私が10年程前にクラウドを調査始めたころ、AWS(アマゾン)、グーグル、IBMが実用サービスを始めていた。マイクロソフトはWindows Server2008をベースにやっとAzureを開発し試使用を始めたばかりであった。当時オラクルのCEOだったラリーエリソンは「クラウドなんて普及しない」といって頑なにクラウドへの進出を拒んでいたが、数年後自分の判断の誤りを認め遅れてクラウドへ参入した。
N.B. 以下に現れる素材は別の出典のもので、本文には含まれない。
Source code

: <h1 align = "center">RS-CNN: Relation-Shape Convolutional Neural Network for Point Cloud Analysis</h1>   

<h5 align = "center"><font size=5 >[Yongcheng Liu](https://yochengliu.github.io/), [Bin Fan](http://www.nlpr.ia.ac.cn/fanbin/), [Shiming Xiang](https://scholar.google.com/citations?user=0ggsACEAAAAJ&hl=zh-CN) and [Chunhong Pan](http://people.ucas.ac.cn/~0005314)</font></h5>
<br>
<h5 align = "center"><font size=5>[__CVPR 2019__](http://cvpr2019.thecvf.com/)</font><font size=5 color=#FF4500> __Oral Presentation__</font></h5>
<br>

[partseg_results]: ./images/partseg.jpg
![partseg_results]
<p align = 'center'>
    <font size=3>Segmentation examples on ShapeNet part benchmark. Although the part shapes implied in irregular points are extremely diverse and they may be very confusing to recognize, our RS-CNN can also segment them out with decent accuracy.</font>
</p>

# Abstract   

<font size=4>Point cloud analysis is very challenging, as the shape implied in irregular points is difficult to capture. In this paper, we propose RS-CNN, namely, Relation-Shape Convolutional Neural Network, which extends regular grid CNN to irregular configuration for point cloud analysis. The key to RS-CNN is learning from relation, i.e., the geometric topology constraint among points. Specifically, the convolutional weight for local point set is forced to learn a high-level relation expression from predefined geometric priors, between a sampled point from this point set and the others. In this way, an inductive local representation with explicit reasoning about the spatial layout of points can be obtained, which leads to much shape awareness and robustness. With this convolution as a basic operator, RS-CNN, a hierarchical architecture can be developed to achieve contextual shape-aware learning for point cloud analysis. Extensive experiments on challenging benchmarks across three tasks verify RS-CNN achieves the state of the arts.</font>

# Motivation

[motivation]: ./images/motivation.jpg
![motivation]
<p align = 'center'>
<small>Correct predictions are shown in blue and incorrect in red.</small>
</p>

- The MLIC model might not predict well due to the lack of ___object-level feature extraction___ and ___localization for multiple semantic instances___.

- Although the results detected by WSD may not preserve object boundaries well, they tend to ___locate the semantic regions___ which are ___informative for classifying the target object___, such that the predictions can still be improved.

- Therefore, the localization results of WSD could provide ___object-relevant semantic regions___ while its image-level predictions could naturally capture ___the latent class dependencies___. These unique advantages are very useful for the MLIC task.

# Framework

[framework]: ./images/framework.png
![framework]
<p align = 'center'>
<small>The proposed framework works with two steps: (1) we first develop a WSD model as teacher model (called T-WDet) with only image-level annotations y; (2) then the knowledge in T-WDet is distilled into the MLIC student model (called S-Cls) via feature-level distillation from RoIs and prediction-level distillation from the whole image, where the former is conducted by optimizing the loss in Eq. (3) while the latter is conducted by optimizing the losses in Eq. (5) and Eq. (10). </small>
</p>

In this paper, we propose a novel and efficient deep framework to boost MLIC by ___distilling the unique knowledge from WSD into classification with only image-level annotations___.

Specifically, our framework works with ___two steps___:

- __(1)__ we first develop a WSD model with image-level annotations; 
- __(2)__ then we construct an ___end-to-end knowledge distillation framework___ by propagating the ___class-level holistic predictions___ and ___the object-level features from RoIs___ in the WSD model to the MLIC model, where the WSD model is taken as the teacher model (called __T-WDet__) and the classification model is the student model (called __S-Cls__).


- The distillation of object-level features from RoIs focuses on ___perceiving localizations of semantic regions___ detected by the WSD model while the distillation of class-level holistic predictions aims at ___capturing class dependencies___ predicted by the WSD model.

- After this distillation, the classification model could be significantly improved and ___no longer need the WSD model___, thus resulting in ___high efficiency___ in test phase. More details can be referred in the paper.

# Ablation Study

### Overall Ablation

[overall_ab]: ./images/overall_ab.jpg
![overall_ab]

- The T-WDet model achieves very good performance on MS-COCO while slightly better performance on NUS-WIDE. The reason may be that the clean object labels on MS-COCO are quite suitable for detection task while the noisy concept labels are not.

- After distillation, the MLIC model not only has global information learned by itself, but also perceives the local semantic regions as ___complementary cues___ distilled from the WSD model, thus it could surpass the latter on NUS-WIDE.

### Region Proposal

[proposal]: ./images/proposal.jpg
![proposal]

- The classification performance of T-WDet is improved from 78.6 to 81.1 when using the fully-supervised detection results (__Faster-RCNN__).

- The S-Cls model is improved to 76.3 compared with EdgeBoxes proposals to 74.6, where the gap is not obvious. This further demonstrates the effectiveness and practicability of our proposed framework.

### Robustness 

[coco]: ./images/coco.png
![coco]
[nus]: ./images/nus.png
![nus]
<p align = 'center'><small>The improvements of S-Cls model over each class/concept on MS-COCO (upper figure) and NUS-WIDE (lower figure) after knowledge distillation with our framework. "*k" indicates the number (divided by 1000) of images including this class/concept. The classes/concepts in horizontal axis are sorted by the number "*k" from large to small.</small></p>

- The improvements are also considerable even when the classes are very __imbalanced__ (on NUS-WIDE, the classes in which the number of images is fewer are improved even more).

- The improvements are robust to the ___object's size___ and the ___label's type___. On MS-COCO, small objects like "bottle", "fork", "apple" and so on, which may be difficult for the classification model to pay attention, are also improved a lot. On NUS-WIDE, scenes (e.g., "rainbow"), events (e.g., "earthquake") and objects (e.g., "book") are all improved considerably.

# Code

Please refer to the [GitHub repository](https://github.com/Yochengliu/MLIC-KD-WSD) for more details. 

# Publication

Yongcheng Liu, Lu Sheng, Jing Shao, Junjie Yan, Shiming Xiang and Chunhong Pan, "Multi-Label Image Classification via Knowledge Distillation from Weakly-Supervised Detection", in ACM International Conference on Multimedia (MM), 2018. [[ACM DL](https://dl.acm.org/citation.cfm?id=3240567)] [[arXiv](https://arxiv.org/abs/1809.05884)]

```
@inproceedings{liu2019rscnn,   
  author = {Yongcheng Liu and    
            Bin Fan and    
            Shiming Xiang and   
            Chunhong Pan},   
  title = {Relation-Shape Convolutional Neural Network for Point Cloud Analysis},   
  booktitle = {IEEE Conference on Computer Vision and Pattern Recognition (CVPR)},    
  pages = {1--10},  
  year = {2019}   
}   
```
当時はクラウドに対する見方は分かれていた。自分のデータセンターに抱えているサーバー群をクラウドに移行することはセキュリティ上危険だといってクラウドに対する懐疑的な見方も多かった。クラウドに対して肯定的の人達も、高いセキュリティを要する基幹システムはオンプレミス(自分のサーバー)で情報系システムだけをクラウドにという考え方が殆どであった。
HPやDellはオープンシステム(OpenStack)を使ってクラウドの開発を進めたが最終的にはクラウドへの参入を断念した。日本の主要ITベンダーも同様であった。当時クラウドの将来市場への判断を誤ったのか、大きなリスクを恐れてしまったのかどうかは分からない。
個人的には当時クラウドに本格的に参入できなかった日本のITベンダの判断が今の日本の衰退の一因になってしまったとも思っている。